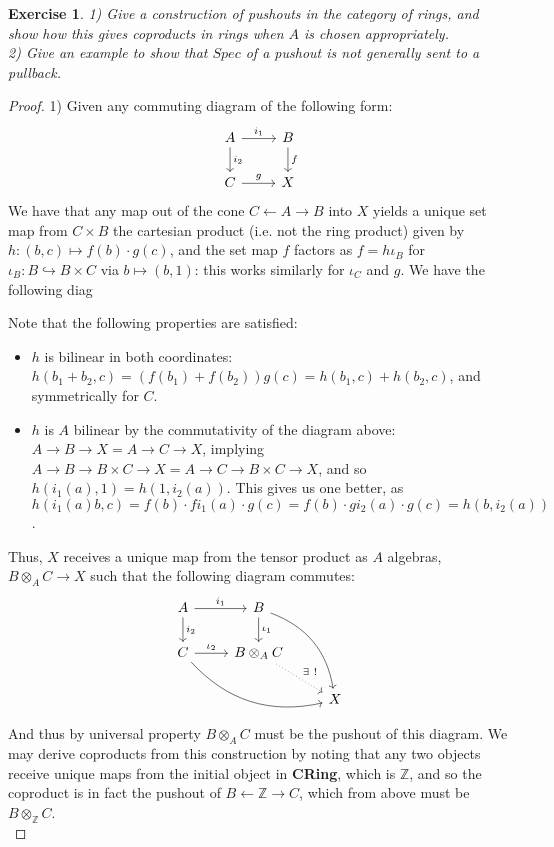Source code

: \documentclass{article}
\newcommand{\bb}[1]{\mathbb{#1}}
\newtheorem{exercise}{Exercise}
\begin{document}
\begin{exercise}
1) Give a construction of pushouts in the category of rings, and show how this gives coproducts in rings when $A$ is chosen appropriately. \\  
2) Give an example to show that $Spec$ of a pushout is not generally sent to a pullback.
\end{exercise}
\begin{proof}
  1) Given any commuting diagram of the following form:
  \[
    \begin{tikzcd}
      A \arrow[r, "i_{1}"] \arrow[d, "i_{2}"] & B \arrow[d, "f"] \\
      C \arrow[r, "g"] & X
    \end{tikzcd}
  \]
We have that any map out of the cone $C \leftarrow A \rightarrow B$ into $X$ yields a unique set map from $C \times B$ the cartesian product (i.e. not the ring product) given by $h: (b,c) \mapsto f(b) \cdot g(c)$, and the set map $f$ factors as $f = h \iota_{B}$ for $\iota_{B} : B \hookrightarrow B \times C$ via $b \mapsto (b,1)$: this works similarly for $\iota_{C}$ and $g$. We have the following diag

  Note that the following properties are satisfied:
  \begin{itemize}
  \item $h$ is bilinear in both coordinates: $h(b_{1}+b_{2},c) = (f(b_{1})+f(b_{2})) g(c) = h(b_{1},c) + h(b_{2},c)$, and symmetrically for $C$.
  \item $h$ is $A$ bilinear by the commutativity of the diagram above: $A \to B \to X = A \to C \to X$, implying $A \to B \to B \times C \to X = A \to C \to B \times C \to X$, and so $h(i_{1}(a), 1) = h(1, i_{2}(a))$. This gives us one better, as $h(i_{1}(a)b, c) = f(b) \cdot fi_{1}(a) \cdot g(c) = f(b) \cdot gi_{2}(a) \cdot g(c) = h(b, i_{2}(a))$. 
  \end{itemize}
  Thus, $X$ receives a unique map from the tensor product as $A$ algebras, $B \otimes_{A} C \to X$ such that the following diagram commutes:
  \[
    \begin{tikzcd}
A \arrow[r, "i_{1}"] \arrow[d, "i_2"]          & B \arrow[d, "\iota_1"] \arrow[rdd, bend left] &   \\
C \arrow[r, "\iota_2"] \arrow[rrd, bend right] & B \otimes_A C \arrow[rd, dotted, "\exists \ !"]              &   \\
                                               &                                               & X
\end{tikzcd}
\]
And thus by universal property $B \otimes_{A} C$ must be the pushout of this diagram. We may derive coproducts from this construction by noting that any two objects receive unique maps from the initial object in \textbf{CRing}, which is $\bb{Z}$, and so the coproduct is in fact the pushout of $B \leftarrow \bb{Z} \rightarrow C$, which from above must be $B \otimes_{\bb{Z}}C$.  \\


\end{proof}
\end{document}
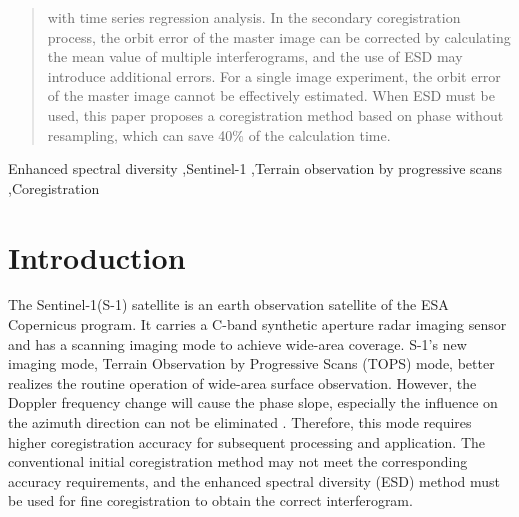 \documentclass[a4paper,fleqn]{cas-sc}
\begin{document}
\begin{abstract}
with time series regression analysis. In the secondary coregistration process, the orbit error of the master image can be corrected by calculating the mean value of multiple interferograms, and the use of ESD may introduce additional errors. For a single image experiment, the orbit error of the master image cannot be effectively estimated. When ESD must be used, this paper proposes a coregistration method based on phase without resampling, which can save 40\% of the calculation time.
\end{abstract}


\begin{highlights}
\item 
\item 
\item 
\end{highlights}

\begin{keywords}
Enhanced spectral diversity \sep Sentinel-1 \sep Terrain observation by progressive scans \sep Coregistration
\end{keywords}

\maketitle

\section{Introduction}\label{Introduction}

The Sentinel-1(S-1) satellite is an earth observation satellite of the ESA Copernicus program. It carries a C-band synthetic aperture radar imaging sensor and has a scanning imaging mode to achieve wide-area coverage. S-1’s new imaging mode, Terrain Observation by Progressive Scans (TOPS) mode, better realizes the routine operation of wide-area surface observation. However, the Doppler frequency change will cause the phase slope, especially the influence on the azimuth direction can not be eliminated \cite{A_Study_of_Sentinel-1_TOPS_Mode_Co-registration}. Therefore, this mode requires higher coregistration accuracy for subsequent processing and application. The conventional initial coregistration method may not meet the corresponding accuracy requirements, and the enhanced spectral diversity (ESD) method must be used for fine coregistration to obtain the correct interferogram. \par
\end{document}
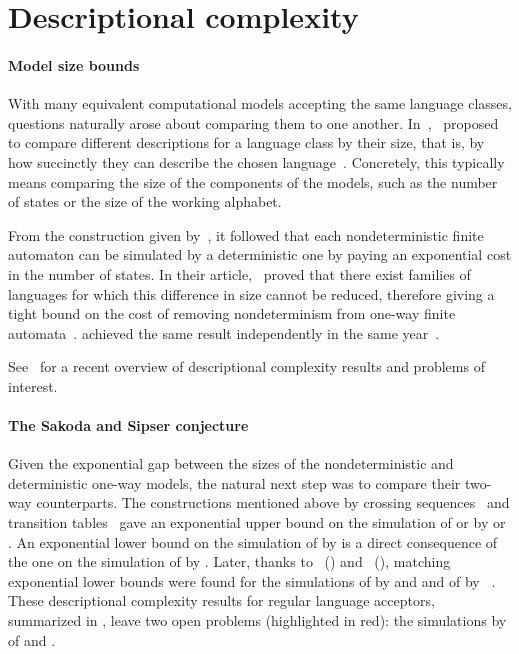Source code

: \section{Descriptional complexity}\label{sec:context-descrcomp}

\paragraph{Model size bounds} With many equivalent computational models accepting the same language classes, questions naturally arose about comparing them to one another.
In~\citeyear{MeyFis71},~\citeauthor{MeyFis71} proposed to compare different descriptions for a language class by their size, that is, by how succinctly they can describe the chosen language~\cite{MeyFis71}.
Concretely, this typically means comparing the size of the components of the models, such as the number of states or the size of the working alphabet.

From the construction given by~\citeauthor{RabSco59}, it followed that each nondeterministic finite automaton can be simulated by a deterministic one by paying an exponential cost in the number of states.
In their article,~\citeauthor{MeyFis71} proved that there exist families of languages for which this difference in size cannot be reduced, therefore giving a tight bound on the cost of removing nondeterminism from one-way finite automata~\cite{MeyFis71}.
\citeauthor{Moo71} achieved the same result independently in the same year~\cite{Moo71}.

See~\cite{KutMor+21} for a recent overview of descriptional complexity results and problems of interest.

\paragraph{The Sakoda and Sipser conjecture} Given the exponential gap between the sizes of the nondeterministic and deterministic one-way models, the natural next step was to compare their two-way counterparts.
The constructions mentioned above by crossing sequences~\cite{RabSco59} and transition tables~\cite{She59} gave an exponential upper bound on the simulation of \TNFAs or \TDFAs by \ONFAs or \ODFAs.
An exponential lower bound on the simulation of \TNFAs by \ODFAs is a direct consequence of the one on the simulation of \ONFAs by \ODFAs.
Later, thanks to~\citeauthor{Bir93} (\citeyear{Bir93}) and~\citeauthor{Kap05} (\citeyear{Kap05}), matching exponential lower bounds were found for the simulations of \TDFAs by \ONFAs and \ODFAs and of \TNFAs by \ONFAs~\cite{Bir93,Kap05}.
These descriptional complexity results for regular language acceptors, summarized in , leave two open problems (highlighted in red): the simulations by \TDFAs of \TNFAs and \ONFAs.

Exercise instructions: In the listing above, find each line with "begin" and copy it.

Response box:
\begin{document}
\begin{exercise}
\begin{proof}
    \begin{tikzcd}
  \begin{itemize}
    \begin{tikzcd}
\begin{document}
\begin{abstract}
\begin{highlights}
\begin{keywords}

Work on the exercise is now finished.